TASK ITEM –
Give the listing again exactly, omitting its images.

DATA RECORDS –
#####

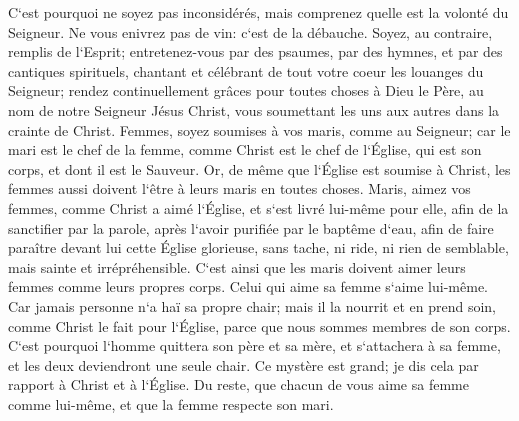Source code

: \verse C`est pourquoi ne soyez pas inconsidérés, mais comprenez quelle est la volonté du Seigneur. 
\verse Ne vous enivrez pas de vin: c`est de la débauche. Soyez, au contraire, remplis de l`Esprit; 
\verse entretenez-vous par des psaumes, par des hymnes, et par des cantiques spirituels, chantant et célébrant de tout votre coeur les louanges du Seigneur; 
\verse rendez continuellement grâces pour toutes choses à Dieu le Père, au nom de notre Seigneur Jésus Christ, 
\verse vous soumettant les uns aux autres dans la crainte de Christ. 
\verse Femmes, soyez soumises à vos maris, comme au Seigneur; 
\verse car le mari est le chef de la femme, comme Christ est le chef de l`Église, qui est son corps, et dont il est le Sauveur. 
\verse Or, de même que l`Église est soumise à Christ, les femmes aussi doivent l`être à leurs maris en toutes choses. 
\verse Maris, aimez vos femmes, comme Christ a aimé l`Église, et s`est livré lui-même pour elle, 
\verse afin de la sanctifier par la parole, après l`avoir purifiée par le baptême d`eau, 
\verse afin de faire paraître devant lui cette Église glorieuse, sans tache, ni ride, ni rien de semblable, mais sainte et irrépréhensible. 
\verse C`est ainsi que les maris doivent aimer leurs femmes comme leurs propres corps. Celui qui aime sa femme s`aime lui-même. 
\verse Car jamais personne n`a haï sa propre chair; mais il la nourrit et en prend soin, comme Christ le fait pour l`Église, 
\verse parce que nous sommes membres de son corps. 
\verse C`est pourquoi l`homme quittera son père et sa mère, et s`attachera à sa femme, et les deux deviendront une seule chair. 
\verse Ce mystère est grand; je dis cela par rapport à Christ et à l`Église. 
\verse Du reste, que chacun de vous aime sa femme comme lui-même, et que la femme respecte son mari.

#####

EXERCISE ANSWER –
Source code

: \verse C`est pourquoi ne soyez pas inconsidérés, mais comprenez quelle est la volonté du Seigneur. 
\verse Ne vous enivrez pas de vin: c`est de la débauche. Soyez, au contraire, remplis de l`Esprit; 
\verse entretenez-vous par des psaumes, par des hymnes, et par des cantiques spirituels, chantant et célébrant de tout votre coeur les louanges du Seigneur; 
\verse rendez continuellement grâces pour toutes choses à Dieu le Père, au nom de notre Seigneur Jésus Christ, 
\verse vous soumettant les uns aux autres dans la crainte de Christ. 
\verse Femmes, soyez soumises à vos maris, comme au Seigneur; 
\verse car le mari est le chef de la femme, comme Christ est le chef de l`Église, qui est son corps, et dont il est le Sauveur. 
\verse Or, de même que l`Église est soumise à Christ, les femmes aussi doivent l`être à leurs maris en toutes choses. 
\verse Maris, aimez vos femmes, comme Christ a aimé l`Église, et s`est livré lui-même pour elle, 
\verse afin de la sanctifier par la parole, après l`avoir purifiée par le baptême d`eau, 
\verse afin de faire paraître devant lui cette Église glorieuse, sans tache, ni ride, ni rien de semblable, mais sainte et irrépréhensible. 
\verse C`est ainsi que les maris doivent aimer leurs femmes comme leurs propres corps. Celui qui aime sa femme s`aime lui-même. 
\verse Car jamais personne n`a haï sa propre chair; mais il la nourrit et en prend soin, comme Christ le fait pour l`Église, 
\verse parce que nous sommes membres de son corps. 
\verse C`est pourquoi l`homme quittera son père et sa mère, et s`attachera à sa femme, et les deux deviendront une seule chair. 
\verse Ce mystère est grand; je dis cela par rapport à Christ et à l`Église. 
\verse Du reste, que chacun de vous aime sa femme comme lui-même, et que la femme respecte son mari.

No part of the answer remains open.